What the task asks —
In the records below, count every line that contains the word "prodloužením" and report only the total.

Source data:
※

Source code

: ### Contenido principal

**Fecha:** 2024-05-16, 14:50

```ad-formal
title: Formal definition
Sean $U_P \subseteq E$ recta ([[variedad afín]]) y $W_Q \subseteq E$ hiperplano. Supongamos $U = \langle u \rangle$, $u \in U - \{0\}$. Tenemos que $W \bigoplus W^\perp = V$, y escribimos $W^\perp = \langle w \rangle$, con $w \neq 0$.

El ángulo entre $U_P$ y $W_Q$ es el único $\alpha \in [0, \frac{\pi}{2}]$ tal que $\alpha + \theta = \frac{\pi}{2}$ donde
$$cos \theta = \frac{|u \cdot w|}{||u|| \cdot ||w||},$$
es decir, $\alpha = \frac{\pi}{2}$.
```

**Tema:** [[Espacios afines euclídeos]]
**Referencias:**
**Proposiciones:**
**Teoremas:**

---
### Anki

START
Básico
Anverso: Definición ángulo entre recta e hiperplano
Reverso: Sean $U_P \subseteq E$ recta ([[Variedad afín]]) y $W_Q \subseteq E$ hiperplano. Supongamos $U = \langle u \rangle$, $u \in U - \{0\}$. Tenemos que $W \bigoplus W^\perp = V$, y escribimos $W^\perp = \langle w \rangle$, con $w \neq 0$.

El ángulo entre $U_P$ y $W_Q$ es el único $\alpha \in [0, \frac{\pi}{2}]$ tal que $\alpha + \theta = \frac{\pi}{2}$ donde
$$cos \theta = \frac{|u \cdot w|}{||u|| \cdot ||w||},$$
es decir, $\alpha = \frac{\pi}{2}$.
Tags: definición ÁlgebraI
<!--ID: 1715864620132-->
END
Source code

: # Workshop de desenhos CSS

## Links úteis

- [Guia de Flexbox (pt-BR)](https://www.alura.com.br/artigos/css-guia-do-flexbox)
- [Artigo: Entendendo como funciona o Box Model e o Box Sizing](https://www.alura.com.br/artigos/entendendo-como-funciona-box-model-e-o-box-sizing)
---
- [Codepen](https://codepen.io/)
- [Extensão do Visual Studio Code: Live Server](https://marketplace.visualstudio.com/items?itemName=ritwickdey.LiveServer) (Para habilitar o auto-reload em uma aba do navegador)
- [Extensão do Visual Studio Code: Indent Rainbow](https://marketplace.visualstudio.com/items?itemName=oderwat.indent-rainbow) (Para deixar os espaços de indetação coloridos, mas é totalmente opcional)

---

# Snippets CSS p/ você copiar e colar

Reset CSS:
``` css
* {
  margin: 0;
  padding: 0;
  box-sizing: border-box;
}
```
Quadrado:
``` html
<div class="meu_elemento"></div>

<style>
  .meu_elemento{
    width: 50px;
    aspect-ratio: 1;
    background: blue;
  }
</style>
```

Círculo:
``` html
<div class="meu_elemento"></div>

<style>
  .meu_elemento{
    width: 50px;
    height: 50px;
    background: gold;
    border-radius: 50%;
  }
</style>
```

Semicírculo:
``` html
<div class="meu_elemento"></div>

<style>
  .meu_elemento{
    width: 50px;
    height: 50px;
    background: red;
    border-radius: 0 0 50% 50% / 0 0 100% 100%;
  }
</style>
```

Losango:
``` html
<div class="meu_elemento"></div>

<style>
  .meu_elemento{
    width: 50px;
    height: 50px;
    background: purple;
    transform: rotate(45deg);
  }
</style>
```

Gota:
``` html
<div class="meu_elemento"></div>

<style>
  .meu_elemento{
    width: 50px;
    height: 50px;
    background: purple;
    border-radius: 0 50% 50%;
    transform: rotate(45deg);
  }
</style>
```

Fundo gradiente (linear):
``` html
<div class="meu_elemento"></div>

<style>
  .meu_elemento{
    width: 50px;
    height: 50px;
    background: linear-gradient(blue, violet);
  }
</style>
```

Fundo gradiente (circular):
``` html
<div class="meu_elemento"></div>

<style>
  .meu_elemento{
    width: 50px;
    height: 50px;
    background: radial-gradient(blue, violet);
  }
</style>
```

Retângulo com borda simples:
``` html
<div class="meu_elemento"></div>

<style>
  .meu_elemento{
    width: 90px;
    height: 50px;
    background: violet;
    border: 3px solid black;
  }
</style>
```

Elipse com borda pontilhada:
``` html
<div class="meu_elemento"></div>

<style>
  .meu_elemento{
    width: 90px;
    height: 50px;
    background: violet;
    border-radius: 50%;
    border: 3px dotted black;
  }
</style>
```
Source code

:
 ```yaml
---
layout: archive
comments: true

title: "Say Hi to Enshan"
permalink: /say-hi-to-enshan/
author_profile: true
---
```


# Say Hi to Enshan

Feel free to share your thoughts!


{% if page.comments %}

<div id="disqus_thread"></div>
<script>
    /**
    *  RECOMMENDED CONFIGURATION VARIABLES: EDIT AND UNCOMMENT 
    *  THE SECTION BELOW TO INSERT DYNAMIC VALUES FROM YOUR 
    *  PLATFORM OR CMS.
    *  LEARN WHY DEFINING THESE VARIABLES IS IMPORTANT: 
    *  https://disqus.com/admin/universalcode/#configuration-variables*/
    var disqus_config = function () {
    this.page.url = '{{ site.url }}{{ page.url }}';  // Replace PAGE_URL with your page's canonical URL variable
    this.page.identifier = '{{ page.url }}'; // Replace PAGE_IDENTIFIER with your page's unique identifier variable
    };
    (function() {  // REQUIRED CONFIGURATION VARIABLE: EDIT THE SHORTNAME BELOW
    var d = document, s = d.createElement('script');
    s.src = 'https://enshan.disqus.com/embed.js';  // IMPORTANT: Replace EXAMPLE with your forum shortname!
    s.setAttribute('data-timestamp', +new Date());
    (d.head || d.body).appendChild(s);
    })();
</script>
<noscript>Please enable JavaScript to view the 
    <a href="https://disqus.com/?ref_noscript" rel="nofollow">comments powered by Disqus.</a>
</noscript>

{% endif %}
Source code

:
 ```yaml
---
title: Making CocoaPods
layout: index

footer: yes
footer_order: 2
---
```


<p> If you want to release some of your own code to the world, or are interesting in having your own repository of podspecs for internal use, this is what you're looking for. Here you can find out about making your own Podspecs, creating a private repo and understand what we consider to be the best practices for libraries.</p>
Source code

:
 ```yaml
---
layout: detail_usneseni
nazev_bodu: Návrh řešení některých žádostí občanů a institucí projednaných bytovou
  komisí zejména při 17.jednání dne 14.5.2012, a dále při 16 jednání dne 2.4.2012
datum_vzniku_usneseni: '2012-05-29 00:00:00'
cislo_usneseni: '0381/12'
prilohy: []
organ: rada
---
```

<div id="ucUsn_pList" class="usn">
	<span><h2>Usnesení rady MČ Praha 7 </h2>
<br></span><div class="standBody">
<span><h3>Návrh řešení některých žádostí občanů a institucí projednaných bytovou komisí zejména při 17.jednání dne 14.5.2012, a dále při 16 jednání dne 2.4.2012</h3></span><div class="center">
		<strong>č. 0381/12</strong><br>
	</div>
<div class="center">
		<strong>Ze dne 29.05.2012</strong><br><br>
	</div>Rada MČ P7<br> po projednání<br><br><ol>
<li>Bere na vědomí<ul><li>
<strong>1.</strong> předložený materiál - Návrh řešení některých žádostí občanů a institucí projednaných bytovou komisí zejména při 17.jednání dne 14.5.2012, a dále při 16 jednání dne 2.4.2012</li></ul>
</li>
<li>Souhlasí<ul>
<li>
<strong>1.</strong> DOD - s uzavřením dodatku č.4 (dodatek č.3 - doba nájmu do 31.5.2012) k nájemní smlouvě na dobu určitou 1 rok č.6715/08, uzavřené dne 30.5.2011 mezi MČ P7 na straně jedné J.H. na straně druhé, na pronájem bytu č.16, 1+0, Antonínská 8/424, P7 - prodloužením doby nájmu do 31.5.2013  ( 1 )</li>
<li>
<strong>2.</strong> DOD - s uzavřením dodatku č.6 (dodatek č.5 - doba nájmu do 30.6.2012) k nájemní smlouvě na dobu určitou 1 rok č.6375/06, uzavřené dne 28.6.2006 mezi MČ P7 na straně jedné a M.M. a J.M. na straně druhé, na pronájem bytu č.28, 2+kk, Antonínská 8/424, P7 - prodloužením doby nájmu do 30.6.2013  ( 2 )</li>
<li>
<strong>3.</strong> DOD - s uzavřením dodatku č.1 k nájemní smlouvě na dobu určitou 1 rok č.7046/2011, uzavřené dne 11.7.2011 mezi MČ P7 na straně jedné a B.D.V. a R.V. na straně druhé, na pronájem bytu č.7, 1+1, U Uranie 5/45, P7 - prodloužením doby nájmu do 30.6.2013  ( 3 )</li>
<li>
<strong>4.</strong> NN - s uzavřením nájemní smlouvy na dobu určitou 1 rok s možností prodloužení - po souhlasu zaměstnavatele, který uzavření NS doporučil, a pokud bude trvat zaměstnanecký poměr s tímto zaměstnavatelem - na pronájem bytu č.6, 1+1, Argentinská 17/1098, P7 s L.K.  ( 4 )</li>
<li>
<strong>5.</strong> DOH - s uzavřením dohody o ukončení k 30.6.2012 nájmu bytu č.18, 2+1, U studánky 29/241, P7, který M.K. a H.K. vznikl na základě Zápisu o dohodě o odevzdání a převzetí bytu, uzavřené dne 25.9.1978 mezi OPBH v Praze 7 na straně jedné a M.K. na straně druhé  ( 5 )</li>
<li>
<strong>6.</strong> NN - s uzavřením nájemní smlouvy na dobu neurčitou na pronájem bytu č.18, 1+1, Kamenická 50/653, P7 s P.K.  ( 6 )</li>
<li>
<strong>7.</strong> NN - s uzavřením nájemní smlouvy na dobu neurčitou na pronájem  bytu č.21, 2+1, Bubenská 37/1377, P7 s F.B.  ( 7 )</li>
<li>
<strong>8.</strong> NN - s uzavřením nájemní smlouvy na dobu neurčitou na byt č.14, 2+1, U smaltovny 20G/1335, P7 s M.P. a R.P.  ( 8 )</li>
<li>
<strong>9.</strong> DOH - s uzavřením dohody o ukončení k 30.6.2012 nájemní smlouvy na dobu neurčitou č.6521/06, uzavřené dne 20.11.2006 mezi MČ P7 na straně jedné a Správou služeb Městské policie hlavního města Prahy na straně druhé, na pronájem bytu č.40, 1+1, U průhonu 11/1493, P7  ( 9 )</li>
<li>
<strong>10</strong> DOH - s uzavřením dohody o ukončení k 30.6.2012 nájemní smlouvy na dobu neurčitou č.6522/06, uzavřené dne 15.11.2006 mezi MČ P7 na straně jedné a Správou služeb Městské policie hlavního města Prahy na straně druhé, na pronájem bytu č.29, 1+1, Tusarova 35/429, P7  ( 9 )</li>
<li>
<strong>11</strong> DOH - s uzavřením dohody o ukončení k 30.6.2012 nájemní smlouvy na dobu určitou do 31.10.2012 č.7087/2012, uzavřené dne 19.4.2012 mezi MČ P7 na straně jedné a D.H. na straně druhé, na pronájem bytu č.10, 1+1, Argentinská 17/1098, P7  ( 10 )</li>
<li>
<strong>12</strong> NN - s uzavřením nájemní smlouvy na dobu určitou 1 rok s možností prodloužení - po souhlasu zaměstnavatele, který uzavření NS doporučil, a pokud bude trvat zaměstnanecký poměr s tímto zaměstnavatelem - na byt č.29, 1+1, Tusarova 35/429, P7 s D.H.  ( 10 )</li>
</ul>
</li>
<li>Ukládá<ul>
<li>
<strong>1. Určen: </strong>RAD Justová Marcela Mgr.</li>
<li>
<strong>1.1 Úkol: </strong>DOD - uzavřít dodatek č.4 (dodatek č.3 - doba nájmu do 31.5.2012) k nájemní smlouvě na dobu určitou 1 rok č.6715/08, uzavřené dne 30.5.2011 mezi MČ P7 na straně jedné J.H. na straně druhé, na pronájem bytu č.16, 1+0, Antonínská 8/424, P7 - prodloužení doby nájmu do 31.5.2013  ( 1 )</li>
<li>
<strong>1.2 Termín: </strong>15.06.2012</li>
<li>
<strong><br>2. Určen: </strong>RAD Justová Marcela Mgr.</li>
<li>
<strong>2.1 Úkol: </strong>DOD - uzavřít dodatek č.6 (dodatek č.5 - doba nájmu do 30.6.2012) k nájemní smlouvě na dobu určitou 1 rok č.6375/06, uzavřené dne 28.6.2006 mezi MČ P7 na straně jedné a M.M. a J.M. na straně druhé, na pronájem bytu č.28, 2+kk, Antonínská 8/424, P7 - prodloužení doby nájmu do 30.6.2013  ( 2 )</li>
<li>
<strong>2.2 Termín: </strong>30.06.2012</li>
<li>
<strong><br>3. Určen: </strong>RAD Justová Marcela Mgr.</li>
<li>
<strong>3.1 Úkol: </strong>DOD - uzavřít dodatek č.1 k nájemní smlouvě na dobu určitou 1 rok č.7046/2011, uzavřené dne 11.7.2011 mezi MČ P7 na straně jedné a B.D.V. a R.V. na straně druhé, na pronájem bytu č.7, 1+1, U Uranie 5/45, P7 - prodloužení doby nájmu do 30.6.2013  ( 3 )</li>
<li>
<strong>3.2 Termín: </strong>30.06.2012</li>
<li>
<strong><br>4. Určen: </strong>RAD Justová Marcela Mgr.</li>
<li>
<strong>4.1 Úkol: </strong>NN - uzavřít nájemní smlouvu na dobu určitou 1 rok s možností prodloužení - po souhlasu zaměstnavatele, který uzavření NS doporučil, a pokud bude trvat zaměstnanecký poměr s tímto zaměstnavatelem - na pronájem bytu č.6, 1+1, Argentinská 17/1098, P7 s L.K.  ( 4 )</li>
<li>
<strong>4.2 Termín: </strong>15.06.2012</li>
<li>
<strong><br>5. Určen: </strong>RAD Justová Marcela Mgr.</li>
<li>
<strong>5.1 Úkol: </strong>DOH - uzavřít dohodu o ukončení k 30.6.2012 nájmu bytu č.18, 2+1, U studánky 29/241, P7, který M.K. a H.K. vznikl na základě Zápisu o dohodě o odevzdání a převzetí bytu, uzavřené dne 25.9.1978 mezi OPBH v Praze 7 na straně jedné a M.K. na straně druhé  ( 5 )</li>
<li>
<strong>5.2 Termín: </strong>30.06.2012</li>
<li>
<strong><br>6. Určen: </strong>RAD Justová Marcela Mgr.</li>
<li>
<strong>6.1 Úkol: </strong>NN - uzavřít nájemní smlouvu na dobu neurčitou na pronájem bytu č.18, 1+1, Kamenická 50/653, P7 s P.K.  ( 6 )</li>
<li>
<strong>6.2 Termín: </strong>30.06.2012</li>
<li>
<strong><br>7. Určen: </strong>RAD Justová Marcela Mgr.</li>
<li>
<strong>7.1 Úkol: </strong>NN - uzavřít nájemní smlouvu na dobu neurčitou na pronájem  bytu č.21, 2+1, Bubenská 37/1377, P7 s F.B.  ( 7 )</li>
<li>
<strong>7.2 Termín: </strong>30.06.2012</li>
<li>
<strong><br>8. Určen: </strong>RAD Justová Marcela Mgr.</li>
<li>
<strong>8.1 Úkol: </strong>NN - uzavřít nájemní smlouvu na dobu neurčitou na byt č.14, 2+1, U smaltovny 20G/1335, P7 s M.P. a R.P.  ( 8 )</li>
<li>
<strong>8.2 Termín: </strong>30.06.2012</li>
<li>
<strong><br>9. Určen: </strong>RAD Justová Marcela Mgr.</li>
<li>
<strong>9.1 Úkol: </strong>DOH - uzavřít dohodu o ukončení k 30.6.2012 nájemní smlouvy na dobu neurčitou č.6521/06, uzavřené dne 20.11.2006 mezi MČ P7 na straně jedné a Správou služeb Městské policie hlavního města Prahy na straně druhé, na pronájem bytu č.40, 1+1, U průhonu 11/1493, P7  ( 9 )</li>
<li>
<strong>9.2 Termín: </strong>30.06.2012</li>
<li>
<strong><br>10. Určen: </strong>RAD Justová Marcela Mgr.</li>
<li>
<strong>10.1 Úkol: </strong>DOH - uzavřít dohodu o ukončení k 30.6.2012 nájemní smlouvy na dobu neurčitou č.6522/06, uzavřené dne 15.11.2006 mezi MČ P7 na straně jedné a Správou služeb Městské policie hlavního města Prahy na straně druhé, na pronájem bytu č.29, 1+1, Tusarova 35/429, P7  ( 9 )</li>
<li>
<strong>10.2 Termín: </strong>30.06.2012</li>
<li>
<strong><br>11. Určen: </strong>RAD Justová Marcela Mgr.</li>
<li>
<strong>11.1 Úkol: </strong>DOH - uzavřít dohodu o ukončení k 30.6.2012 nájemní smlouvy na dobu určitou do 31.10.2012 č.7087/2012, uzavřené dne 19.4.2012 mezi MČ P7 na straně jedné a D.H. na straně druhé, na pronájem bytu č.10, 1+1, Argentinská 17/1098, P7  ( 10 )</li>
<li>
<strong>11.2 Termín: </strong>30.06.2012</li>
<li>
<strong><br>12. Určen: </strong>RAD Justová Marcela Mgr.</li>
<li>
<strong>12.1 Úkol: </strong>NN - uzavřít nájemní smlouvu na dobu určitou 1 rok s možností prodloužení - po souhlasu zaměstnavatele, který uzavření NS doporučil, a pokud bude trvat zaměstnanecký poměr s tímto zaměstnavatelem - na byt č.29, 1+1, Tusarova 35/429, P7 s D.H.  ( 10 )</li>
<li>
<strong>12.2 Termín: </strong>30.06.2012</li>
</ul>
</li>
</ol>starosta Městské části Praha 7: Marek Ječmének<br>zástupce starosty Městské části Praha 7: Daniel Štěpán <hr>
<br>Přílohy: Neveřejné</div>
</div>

※

Response box —
3